A man covers half part of a certain distance at 45 km/hr. He covers 40 percentage of remaining distance at the speed of 8 km/hr and covers rest of the distance at the speed of 24 km/hr. What is the average speed for the entire journey?
a) 164/7 km/hr
b) 144/7 km/hr
c) 156/7 km/hr
d) 128/7 km/hr
Ans : b) 144/7 km/hr
Solution :
Let’s assume the total distance is ( 2D ).
Step 1: First part of the journey
The man covers half of the total distance, i.e., ( D ) at a speed of 45 km/h.
- Distance covered = ( D )
- Speed = 45 km/h
- Time taken for this part: $ t_1 = \frac{D}{45} $
Step 2: Second part of the journey
Now, 40% of the remaining distance is covered at 8 km/h. The remaining distance after the first part is ( D ), and 40% of this distance is ( 0.4D ).
- Distance covered = ( 0.4D )
- Speed = 8 km/h
- Time taken for this part: $ t_2 = \frac{0.4D}{8} = \frac{D}{20} $
Step 3: Third part of the journey
The rest of the remaining distance is covered at 24 km/h.

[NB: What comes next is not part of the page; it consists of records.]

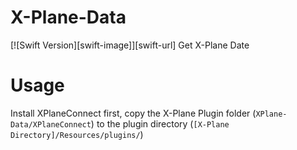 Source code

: # X-Plane-Data
[![Swift Version][swift-image]][swift-url]
Get X-Plane Date

# Usage
Install XPlaneConnect first, copy the X-Plane Plugin folder (`XPlane-Data/XPlaneConnect`) to the plugin
directory (`[X-Plane Directory]/Resources/plugins/`)

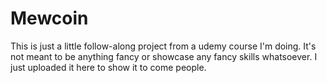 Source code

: # Mewcoin
This is just a little follow-along project from a udemy course I'm doing. It's not meant to be anything fancy or showcase any fancy skills whatsoever. I just uploaded it here to show it to come people.
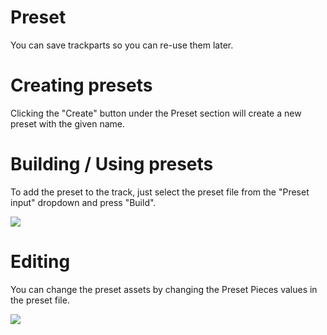 # Preset

You can save trackparts so you can re-use them later.

# Creating presets

Clicking the "Create" button under the Preset section will create a new preset with the given name.

# Building / Using presets

To add the preset to the track, just select the preset file from the "Preset input" dropdown and press "Build".

![](https://yvovonberg.github.io/TycoonUE4Docs/img/presets1.PNG)


# Editing

You can change the preset assets by changing the Preset Pieces values in the preset file.

![](https://yvovonberg.github.io/TycoonUE4Docs/img/presets1.PNG)
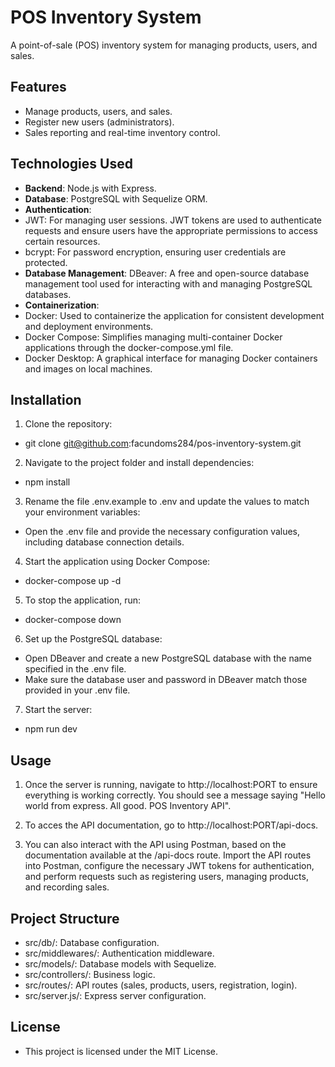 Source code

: # POS Inventory System

A point-of-sale (POS) inventory system for managing products, users, and sales.

## Features

- Manage products, users, and sales.
- Register new users (administrators).
- Sales reporting and real-time inventory control.

## Technologies Used

- **Backend**: Node.js with Express.
- **Database**: PostgreSQL with Sequelize ORM.
- **Authentication**:
- JWT: For managing user sessions. JWT tokens are used to authenticate requests and ensure users have the appropriate permissions to access certain resources.
- bcrypt: For password encryption, ensuring user credentials are protected.
- **Database Management**: DBeaver: A free and open-source database management tool used for interacting with and managing PostgreSQL databases.
- **Containerization**:
- Docker: Used to containerize the application for consistent development and deployment environments.
- Docker Compose: Simplifies managing multi-container Docker applications through the docker-compose.yml file.
- Docker Desktop: A graphical interface for managing Docker containers and images on local machines.

## Installation

1. Clone the repository:

- git clone git@github.com:facundoms284/pos-inventory-system.git

2. Navigate to the project folder and install dependencies:

- npm install

3. Rename the file .env.example to .env and update the values to match your environment variables:

- Open the .env file and provide the necessary configuration values, including database connection details.

4. Start the application using Docker Compose:

- docker-compose up -d

5. To stop the application, run:

- docker-compose down

6. Set up the PostgreSQL database:

- Open DBeaver and create a new PostgreSQL database with the name specified in the .env file.
- Make sure the database user and password in DBeaver match those provided in your .env file.

7. Start the server:

- npm run dev

## Usage

1. Once the server is running, navigate to http://localhost:PORT to ensure everything is working correctly. You should see a message saying "Hello world from express. All good. POS Inventory API".

2. To acces the API documentation, go to http://localhost:PORT/api-docs.

3. You can also interact with the API using Postman, based on the documentation available at the /api-docs route. Import the API routes into Postman, configure the necessary JWT tokens for authentication, and perform requests such as registering users, managing products, and recording sales.

## Project Structure

- src/db/: Database configuration.
- src/middlewares/: Authentication middleware.
- src/models/: Database models with Sequelize.
- src/controllers/: Business logic.
- src/routes/: API routes (sales, products, users, registration, login).
- src/server.js/: Express server configuration.

## License

- This project is licensed under the MIT License.
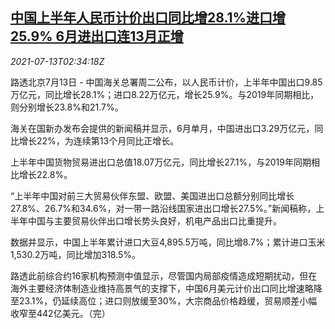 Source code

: <!--1626145264000-->
[中国上半年人民币计价出口同比增28.1%进口增25.9% 6月进出口连13月正增](https://cn.reuters.com/article/china-1h-trade-export-import-0713-idCNKBS2EJ05R)
------

<div><i>2021-07-13T02:34:18Z</i></div><p>路透北京7月13日 - 中国海关总署周二公布，以人民币计价，上半年中国出口9.85万亿元，同比增长28.1%；进口8.22万亿元，增长25.9%。与2019年同期相比，则分别增长23.8%和21.7%。</p><p>海关在国新办发布会提供的新闻稿并显示，6月单月，中国进出口3.29万亿元，同比增长22%，为连续第13个月同比正增长。</p><p>上半年中国货物贸易进出口总值18.07万亿元，同比增长27.1%，与2019年同期相比增长22.8%。</p><p>“上半年中国对前三大贸易伙伴东盟、欧盟、美国进出口总额分别同比增长27.8%、26.7%和34.6%，对一带一路沿线国家进出口增长27.5%。”新闻稿称，上半年中国与主要贸易伙伴出口增长势头良好，机电产品出口比重提升。</p><p>数据并显示，中国上半年累计进口大豆4,895.5万吨，同比增8.7%；累计进口玉米1,530.2万吨，同比增加318.5%。</p><p>路透此前综合约16家机构预测中值显示，尽管国内局部疫情造成短期扰动，但在海外主要经济体制造业维持高景气的支撑下，中国6月美元计价出口同比增速略降至23.1%，仍延续高位；进口则放缓至30%，大宗商品价格趋缓，贸易顺差小幅收窄至442亿美元。（完）</p>

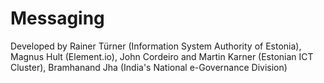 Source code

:# Messaging

Developed by Rainer Türner (Information System Authority of Estonia), Magnus Hult (Element.io), John Cordeiro and Martin Karner (Estonian ICT Cluster), Bramhanand Jha (India's National e-Governance Division)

The remaining distance after the second part is ( 0.6D ).
- Distance covered = ( 0.6D )
- Speed = 24 km/h
- Time taken for this part: $ t_3 = \frac{0.6D}{24} = \frac{D}{40} $
Step 4: Total time taken
The total time taken is the sum of the time taken for each part:
$ t_{\text{total}} = t_1 + t_2 + t_3 = \frac{D}{45} + \frac{D}{20} + \frac{D}{40} $
To simplify, take the LCM of 45, 20, and 40, which is 360:
$ t_{\text{total}} = \frac{8D}{360} + \frac{18D}{360} + \frac{9D}{360} = \frac{35D}{360} $
So, the total time taken is: $ t_{\text{total}} = \frac{35D}{360} = \frac{7D}{72} $
Step 5: Total distance covered
The total distance is ( 2D ).
Step 6: Calculate the average speed
The average speed is given by:
$ \text{Average speed} = \frac{\text{Total distance}}{\text{Total time}} = \frac{2D}{\frac{7D}{72}} = \frac{2\times 72}{7} = \frac{144}{7} $
Thus, the average speed for the entire journey is 144/7 km/h.